Paul Cooke — a long-time critic of former FAI CEO John Delaney — confirmed that further investigations into the association could reveal more liabilities.

“Standing here presenting these results actually gives me no pleasure at all,” Mr Cooke told a press conference at FAI HQ in Abbotstown, Dublin, where the association published its accounts.

It’s a lot of what I would have said, but it was probably worse than what I would have thought.

He moved to allay fears for the association’s future after auditor Deloitte said it was “unable to obtain sufficient audit evidence to support the assumption that the company will continue as a going concern”.

“The standard that the auditors require is they need actual evidence that we have refinancing in place,” said Mr Cooke. “We are in very advanced stages of refinancing the business, very close, but we don’t have sufficient evidence yet for the auditors, hence, they disclaimed opinion on that. The second point is around unrecorded liabilities. As you can appreciate, there are a number of investigations ongoing, which could throw up additional liabilities, hence their disclaimer of opinion.”

Donal Conway, who announced his decision to step down as FAI president just hours before the press conference, said he was “disappointed” with the figures.

“I wasn’t aware that the financial situation was as stark as presented today,” he said. “The board I was a member of as a collective did not do its job well. I would say that that’s recognised. I took a lot of things on trust, the information that I was being given. So I think you have to look at it then and look at it now with the full picture as I see it today.”

    Among revelations are:

  • In September, the FAI agreed a settlement with former CEO John Delaney worth €462,000;
  • €1.9m was paid out in 2018 for early termination of contracts, primarily to the former Irish men’s team management led by Martin O’Neill and Roy Keane;
  • The association will look to remortgage its debt on the Aviva Stadium until 2034.
  • Sports Minister Shane Ross said: “The debt figure of €55m is pretty horrifying and pretty scary, a terrible reflection of the state of affairs that the FAI is in.
  • “I’ve heard some pretty awful stories but I didn’t think it was as bad as that.

    “We have made it absolutely clear that we will not be restoring State funding until we are absolutely certain that they comply with normal corporate governance rules.”

    He said of Mr Conway’s decision to step down next month: “I welcome the resignation of Donal Conway. I’m sorry it didn’t happen a little earlier. But I think it is imperative that the FAI now recognises, and I think it’s beginning to recognise, the fact that it’s time to clear out the old guard and clear it out completely.

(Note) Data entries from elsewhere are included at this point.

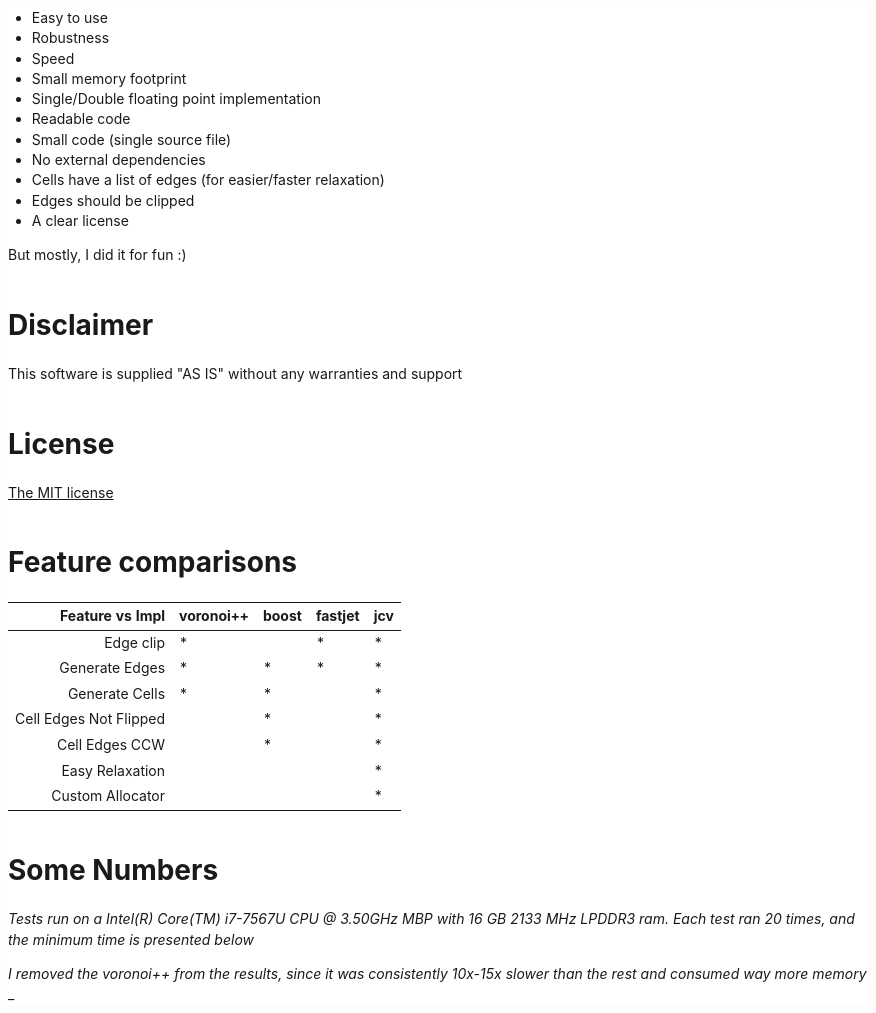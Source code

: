 * Easy to use
* Robustness
* Speed
* Small memory footprint
* Single/Double floating point implementation
* Readable code
* Small code (single source file)
* No external dependencies
* Cells have a list of edges (for easier/faster relaxation)
* Edges should be clipped
* A clear license

But mostly, I did it for fun :)

# Disclaimer

This software is supplied "AS IS" without any warranties and support

# License

[The MIT license](http://choosealicense.com/licenses/mit/)

# Feature comparisons

| Feature vs Impl        | voronoi++ | boost | fastjet | jcv |
|-----------------------:|-----------|-------|---------|-----|
| Edge clip              |     *     |       |    *    |  *  |
| Generate Edges         |     *     |   *   |    *    |  *  |
| Generate Cells         |     *     |   *   |         |  *  |
| Cell Edges Not Flipped |           |   *   |         |  *  |
| Cell Edges CCW         |           |   *   |         |  *  |
| Easy Relaxation        |           |       |         |  *  |
| Custom Allocator       |           |       |         |  *  |


# Some Numbers

*Tests run on a Intel(R) Core(TM) i7-7567U CPU @ 3.50GHz MBP with 16 GB 2133 MHz LPDDR3 ram. Each test ran 20 times, and the minimum time is presented below*

*I removed the voronoi++ from the results, since it was consistently 10x-15x slower than the rest and consumed way more memory*
_
<br/>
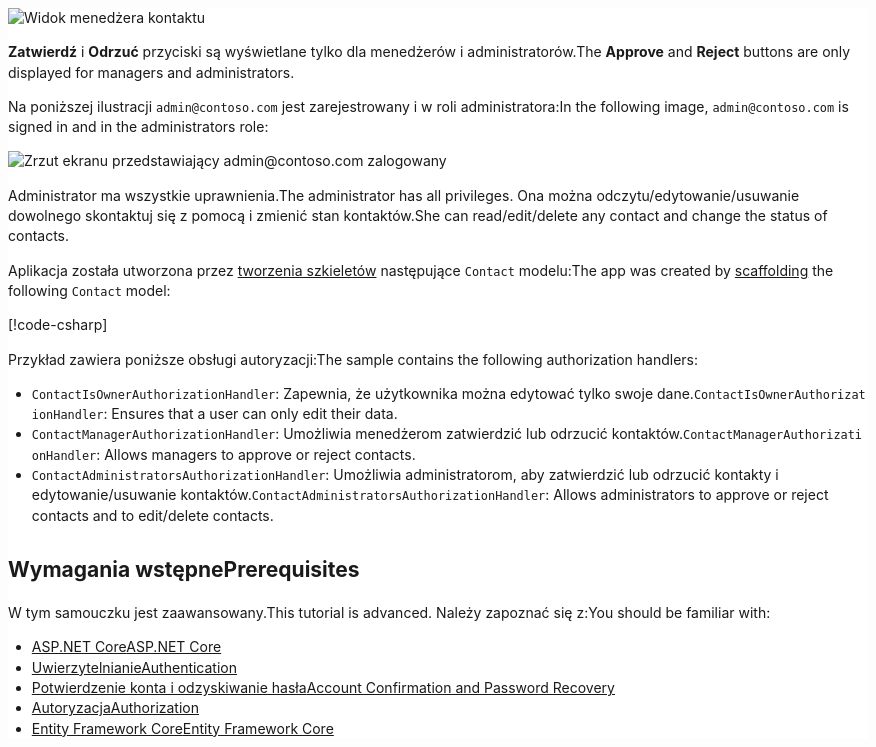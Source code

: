 ![Widok menedżera kontaktu](secure-data/_static/manager.png)

<span data-ttu-id="35b3c-126">**Zatwierdź** i **Odrzuć** przyciski są wyświetlane tylko dla menedżerów i administratorów.</span><span class="sxs-lookup"><span data-stu-id="35b3c-126">The **Approve** and **Reject** buttons are only displayed for managers and administrators.</span></span>

<span data-ttu-id="35b3c-127">Na poniższej ilustracji `admin@contoso.com` jest zarejestrowany i w roli administratora:</span><span class="sxs-lookup"><span data-stu-id="35b3c-127">In the following image, `admin@contoso.com` is signed in and in the administrators role:</span></span>

![Zrzut ekranu przedstawiający admin@contoso.com zalogowany](secure-data/_static/admin.png)

<span data-ttu-id="35b3c-129">Administrator ma wszystkie uprawnienia.</span><span class="sxs-lookup"><span data-stu-id="35b3c-129">The administrator has all privileges.</span></span> <span data-ttu-id="35b3c-130">Ona można odczytu/edytowanie/usuwanie dowolnego skontaktuj się z pomocą i zmienić stan kontaktów.</span><span class="sxs-lookup"><span data-stu-id="35b3c-130">She can read/edit/delete any contact and change the status of contacts.</span></span>

<span data-ttu-id="35b3c-131">Aplikacja została utworzona przez [tworzenia szkieletów](xref:tutorials/first-mvc-app-xplat/adding-model#scaffold-the-moviecontroller) następujące `Contact` modelu:</span><span class="sxs-lookup"><span data-stu-id="35b3c-131">The app was created by [scaffolding](xref:tutorials/first-mvc-app-xplat/adding-model#scaffold-the-moviecontroller) the following `Contact` model:</span></span>

[!code-csharp[](secure-data/samples/starter2.1/Models/Contact.cs?name=snippet)]

<span data-ttu-id="35b3c-132">Przykład zawiera poniższe obsługi autoryzacji:</span><span class="sxs-lookup"><span data-stu-id="35b3c-132">The sample contains the following authorization handlers:</span></span>

* <span data-ttu-id="35b3c-133">`ContactIsOwnerAuthorizationHandler`: Zapewnia, że użytkownika można edytować tylko swoje dane.</span><span class="sxs-lookup"><span data-stu-id="35b3c-133">`ContactIsOwnerAuthorizationHandler`: Ensures that a user can only edit their data.</span></span>
* <span data-ttu-id="35b3c-134">`ContactManagerAuthorizationHandler`: Umożliwia menedżerom zatwierdzić lub odrzucić kontaktów.</span><span class="sxs-lookup"><span data-stu-id="35b3c-134">`ContactManagerAuthorizationHandler`: Allows managers to approve or reject contacts.</span></span>
* <span data-ttu-id="35b3c-135">`ContactAdministratorsAuthorizationHandler`: Umożliwia administratorom, aby zatwierdzić lub odrzucić kontakty i edytowanie/usuwanie kontaktów.</span><span class="sxs-lookup"><span data-stu-id="35b3c-135">`ContactAdministratorsAuthorizationHandler`: Allows administrators to approve or reject contacts and to edit/delete contacts.</span></span>

## <a name="prerequisites"></a><span data-ttu-id="35b3c-136">Wymagania wstępne</span><span class="sxs-lookup"><span data-stu-id="35b3c-136">Prerequisites</span></span>

<span data-ttu-id="35b3c-137">W tym samouczku jest zaawansowany.</span><span class="sxs-lookup"><span data-stu-id="35b3c-137">This tutorial is advanced.</span></span> <span data-ttu-id="35b3c-138">Należy zapoznać się z:</span><span class="sxs-lookup"><span data-stu-id="35b3c-138">You should be familiar with:</span></span>

* [<span data-ttu-id="35b3c-139">ASP.NET Core</span><span class="sxs-lookup"><span data-stu-id="35b3c-139">ASP.NET Core</span></span>](xref:tutorials/first-mvc-app/start-mvc)
* [<span data-ttu-id="35b3c-140">Uwierzytelnianie</span><span class="sxs-lookup"><span data-stu-id="35b3c-140">Authentication</span></span>](xref:security/authentication/identity)
* [<span data-ttu-id="35b3c-141">Potwierdzenie konta i odzyskiwanie hasła</span><span class="sxs-lookup"><span data-stu-id="35b3c-141">Account Confirmation and Password Recovery</span></span>](xref:security/authentication/accconfirm)
* [<span data-ttu-id="35b3c-142">Autoryzacja</span><span class="sxs-lookup"><span data-stu-id="35b3c-142">Authorization</span></span>](xref:security/authorization/introduction)
* [<span data-ttu-id="35b3c-143">Entity Framework Core</span><span class="sxs-lookup"><span data-stu-id="35b3c-143">Entity Framework Core</span></span>](xref:data/ef-mvc/intro)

    “I hope that this heralds a new chapter in the history of the FAI, which includes the appointment and rapid appointment of the independent directors and the appointment also of a totally independent chief executive.”

    Independent senator Pádraig Ó Céidigh, a member of the Oireachtas committee on Transport, Tourism and Sport, has requested an emergency meeting of the committee, which intends to invite the FAI, Sport Ireland, and Mr Ross to attend.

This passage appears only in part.